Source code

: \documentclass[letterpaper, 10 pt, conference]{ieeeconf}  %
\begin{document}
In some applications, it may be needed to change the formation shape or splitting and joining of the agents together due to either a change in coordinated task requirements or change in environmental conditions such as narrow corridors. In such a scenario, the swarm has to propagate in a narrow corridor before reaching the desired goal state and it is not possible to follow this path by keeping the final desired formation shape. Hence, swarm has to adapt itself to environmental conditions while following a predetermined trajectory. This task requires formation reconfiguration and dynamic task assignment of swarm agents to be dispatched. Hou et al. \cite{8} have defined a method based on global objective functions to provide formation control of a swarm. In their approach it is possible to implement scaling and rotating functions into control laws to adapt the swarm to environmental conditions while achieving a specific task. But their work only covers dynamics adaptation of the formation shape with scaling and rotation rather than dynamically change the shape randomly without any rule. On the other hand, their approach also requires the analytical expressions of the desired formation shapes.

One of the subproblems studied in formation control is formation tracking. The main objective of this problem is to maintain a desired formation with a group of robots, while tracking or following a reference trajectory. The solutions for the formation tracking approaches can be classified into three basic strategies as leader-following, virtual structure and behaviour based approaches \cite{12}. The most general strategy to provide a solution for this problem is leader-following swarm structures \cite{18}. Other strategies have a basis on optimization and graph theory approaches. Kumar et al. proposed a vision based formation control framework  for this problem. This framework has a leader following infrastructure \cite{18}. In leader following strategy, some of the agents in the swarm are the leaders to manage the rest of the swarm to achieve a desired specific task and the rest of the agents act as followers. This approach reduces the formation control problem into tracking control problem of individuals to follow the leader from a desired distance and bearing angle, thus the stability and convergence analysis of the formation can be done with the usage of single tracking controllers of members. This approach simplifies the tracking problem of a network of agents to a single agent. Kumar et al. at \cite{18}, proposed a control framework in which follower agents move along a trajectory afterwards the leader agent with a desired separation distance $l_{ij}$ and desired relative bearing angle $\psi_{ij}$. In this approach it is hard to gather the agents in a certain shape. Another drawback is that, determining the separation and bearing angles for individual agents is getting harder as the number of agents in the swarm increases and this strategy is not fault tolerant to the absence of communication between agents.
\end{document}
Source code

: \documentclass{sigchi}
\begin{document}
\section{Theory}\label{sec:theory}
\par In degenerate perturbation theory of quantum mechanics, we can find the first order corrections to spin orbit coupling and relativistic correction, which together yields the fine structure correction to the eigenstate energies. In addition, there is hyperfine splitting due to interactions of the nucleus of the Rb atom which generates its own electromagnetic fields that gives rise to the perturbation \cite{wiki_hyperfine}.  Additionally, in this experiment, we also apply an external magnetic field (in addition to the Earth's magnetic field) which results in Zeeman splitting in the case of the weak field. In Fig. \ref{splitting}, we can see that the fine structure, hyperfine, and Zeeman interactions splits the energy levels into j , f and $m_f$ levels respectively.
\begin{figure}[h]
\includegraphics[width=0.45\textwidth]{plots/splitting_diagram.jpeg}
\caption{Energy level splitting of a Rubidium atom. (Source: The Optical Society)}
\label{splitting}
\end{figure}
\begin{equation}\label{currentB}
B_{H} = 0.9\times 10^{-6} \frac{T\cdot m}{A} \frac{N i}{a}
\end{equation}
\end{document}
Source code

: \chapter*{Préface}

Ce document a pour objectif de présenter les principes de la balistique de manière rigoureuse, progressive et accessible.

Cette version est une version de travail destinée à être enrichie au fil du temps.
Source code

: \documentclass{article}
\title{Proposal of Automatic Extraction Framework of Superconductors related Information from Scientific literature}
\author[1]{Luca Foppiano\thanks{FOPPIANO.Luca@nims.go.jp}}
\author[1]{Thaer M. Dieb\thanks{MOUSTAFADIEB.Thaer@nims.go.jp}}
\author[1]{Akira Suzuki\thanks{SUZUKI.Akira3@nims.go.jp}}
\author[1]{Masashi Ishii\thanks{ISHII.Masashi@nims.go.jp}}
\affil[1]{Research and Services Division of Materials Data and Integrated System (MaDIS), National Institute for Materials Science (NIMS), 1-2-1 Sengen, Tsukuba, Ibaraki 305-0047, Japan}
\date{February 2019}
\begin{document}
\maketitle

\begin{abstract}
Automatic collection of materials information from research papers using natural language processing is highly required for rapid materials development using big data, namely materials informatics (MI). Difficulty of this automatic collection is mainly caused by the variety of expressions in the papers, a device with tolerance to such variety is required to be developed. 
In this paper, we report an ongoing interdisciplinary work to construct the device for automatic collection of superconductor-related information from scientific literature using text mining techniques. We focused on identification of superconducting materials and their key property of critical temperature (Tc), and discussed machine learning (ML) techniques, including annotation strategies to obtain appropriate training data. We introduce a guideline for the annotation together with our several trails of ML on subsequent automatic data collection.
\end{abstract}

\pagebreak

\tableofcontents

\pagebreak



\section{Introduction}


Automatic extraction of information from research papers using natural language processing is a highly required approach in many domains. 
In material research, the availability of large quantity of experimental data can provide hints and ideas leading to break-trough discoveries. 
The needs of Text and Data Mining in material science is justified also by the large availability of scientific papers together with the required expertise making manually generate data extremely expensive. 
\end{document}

━━━━━━━━━━━━━━━━

In the records above, find the line containing "In material research, the" and print it and every later line exactly, through the last one.

* Final answer
In material research, the availability of large quantity of experimental data can provide hints and ideas leading to break-trough discoveries. 
The needs of Text and Data Mining in material science is justified also by the large availability of scientific papers together with the required expertise making manually generate data extremely expensive. 
\end{document}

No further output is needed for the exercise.